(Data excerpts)
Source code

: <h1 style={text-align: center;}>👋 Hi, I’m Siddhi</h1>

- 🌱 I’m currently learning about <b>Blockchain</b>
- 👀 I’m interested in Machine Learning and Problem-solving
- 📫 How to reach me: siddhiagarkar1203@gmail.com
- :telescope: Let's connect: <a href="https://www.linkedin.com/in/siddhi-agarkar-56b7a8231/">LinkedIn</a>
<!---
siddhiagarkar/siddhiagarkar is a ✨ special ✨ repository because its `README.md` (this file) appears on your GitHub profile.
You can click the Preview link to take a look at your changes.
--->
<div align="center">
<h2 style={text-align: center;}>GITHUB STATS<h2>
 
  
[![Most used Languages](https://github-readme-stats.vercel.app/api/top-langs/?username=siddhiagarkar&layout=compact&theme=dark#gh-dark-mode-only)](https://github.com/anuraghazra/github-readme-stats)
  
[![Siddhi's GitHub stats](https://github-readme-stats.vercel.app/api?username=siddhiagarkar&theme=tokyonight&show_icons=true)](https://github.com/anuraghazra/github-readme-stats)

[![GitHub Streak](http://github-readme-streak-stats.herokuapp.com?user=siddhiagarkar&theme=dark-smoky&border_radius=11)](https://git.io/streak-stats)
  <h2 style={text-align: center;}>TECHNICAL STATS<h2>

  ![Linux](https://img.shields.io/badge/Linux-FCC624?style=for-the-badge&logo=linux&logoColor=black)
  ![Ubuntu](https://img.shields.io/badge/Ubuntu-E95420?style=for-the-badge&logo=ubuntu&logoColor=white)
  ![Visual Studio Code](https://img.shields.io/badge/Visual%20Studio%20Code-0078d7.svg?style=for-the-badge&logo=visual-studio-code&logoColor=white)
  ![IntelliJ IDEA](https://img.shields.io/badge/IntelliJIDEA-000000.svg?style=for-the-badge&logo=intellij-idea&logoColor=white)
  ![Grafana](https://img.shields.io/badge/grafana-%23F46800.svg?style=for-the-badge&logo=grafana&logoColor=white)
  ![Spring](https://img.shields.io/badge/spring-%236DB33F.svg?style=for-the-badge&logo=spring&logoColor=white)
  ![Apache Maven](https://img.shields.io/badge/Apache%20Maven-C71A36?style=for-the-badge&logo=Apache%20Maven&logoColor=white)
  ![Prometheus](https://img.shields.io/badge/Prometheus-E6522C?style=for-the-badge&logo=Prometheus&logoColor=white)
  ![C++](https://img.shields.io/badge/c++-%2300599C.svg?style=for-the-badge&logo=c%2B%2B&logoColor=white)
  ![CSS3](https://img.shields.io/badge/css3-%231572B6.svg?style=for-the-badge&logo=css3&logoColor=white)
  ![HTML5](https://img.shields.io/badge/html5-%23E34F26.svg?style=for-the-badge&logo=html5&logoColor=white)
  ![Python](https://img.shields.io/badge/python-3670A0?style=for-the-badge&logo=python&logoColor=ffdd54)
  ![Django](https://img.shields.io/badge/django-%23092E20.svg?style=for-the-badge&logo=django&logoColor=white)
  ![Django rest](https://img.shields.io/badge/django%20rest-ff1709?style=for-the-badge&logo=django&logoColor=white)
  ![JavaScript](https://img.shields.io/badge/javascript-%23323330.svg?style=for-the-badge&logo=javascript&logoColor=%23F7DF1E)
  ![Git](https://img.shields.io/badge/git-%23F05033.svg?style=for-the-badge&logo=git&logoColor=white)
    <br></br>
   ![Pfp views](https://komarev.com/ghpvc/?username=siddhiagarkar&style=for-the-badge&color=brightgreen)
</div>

▶ [TASK DIRECTIONS]: If a line in the data above includes the string "vercel", copy it.

▶ [TASK RESULT]:
[![Most used Languages](https://github-readme-stats.vercel.app/api/top-langs/?username=siddhiagarkar&layout=compact&theme=dark#gh-dark-mode-only)](https://github.com/anuraghazra/github-readme-stats)
[![Siddhi's GitHub stats](https://github-readme-stats.vercel.app/api?username=siddhiagarkar&theme=tokyonight&show_icons=true)](https://github.com/anuraghazra/github-readme-stats)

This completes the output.